One thing that stood out to the filmmaker as important when we spoke after the screening was the development of quantum computing and AI. This itself opens the door to new possible types of intelligence that are alien to our own. The movie begins with a view of computer code, and this is a striking attempt to show a language we all encounter daily as somewhat alien. Programming is not so dense that someone who knows a computer language can’t tell what code does, but it is complex enough that there are unintended parts that are only known once code is deployed. That’s why bugs exist in software. As the complexity and speed of computers increases, the unknown portions of programming grow, and there can indeed be questions about computer languages posing issues as an otherness that we don’t quite grasp. Eventually they may well evolve into very sophisticated forms of AI. 

I would point to Jacques Derrida’s musings in The Animal that Therefore I Am showing us how alien, but also how similar, we already are in the face of animals. Given that alien life is likely to simply be a different configuration of biochemical processes from our own organisms, I would suggest that there is already alien life all around being taken for granted: every other species of animal on earth. Rather than connecting with the intriguing difference in thought that animal intelligence presents, human beings have very callously undertaken a process of destroying their own planet. Pet owners and other animal lovers all over the world are aware of being around other intelligences. So one thing I appreciate about the film is its willingness to challenge what “intellect” might be. I fear the reality is that human society is so motivated by economic exploitation of other beings that it refuses to acknowledge the obvious existence of important types of life besides the human being, and that insistence on living inside an enclosed bubble of language and culture is exactly what Palfi poses would be ruptured by contact with extraterrestrial life. 

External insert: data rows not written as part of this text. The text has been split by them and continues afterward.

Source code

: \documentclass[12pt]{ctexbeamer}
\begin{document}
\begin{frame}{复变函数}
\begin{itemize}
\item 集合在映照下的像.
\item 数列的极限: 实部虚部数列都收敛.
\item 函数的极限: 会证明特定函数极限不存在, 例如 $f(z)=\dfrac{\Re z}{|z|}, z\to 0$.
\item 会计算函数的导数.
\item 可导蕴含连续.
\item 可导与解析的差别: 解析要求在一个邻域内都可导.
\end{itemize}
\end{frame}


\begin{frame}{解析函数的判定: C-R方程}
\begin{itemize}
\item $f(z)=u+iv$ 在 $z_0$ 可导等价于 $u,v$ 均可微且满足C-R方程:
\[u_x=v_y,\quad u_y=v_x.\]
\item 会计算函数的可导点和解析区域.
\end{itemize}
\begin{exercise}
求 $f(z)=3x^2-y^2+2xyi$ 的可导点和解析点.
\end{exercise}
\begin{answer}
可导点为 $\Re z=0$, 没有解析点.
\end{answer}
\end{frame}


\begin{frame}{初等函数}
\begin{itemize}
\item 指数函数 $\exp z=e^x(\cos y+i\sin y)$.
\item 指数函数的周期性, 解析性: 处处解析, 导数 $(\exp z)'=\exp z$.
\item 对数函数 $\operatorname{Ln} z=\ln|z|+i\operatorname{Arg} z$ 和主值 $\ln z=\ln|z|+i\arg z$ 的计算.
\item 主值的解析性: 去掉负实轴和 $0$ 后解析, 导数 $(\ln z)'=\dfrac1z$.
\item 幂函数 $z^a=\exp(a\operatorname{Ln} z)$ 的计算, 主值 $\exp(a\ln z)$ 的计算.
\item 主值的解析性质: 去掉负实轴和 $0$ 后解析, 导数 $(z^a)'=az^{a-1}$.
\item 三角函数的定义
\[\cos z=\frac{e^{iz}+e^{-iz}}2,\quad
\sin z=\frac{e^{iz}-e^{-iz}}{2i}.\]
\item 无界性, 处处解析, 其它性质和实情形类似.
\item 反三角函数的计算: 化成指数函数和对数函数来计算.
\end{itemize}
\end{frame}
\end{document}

Perspective, language, thought, and varying types of potential life are themselves so complex and multifaceted that there is not one narrative, and it is not easy for human beings to get themselves around the likelihood of other kinds of intelligence. Ample evidence shows that other organisms are quite intelligent already, but we can’t share a narrative with dolphins or with cats. The lack of communication or a linguistic interaction leaves the false impression that only human beings think. 

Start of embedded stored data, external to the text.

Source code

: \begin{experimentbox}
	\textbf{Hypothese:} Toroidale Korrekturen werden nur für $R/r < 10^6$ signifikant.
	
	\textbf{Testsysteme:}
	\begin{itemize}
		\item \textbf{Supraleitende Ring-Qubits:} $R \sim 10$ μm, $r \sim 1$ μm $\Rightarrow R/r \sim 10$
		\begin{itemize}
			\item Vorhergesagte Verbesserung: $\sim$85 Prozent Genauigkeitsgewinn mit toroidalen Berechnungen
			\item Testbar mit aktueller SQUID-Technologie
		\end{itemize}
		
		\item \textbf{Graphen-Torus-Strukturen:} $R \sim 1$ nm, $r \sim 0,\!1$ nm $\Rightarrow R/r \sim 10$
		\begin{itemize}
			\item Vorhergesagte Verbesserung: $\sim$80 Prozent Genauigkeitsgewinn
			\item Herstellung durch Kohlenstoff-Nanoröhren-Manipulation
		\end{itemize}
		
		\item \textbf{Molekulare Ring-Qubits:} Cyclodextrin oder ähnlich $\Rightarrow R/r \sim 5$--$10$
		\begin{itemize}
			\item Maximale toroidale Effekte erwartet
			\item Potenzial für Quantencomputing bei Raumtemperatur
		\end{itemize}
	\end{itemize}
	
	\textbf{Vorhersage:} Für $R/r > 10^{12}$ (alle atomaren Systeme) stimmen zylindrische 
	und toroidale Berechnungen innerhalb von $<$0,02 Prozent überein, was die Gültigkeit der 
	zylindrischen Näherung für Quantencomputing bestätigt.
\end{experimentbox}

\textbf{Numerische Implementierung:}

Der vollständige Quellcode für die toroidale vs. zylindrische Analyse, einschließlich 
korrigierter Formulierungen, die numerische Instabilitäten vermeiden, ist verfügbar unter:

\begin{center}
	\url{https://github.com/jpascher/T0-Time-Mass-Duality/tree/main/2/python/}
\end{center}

The encounter of another species from another planet with technology would certainly be an eye opener, and given the range of possibilities, age of the universe, and the absurdly rapid rate that computers have already advanced, the possibilities of how advanced some other life could be are endless. So it is reasonable to be excited about AI and quantum computing opening new domains of thought and technology that could lead the way to contact with other intelligences. 

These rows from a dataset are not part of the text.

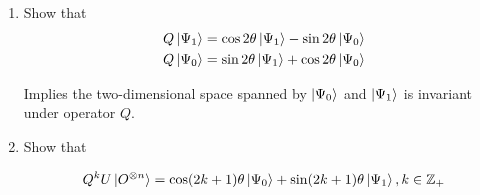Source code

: \documentclass[11pt]{article}
\begin{document}
\begin{enumerate}
	      \begin{enumerate}
		      \item Show that
		            \begin{align*}
			            Q\ket{\Psi_1} & = \cos 2\theta\ket{\Psi_1} - \sin 2\theta\ket{\Psi_0} \\
			            Q\ket{\Psi_0} & = \sin 2\theta\ket{\Psi_1} + \cos 2\theta\ket{\Psi_0} \\
		            \end{align*}

		            Implies the two-dimensional space spanned by $\ket{\Psi_0}$ and $\ket{\Psi_1}$ is invariant under operator $Q$.

		      \item Show that

		            \begin{equation*}
			            Q^k U\ket{O^{\otimes n}} = \cos(2k + 1)\theta \ket{\Psi_0} + \sin(2k+1)\theta\ket{\Psi_1}, k \in \mathbb{Z}_+
		            \end{equation*}

	      \end{enumerate}


\end{enumerate}
\end{document}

How that happens can vary from Palfi’s point of view. The filmmaker was aware of Tarkovsky’s interests in mysticism and agreed that this is a way of conceiving otherness in the form of intelligence. This question of otherness is really the guiding issue of the film, otherness and voices. The voice of the father and the speaking as a breaking into the world of another, or a disruption of the expectations of the world formed by a civilization if the speaking comes from something outside of it, is the central point of concern for the film. 

The director said that the film went through many changes during editing to the point of having unveiled multiple narratives with heavy deviation from the screenplay that he started with. He discovered his film through the editing and chose the most straightforward version of the movie as the final. Yet, he likes the multiplicity of stories that the editing room discovered and plans to release other variations of the film over the internet. So there are many ways that this ruptured discourse of a voice from outside can happen, and many more narratives to be seen from the same film.

His Master’s Voice screened at the 42nd Denver Film Festival.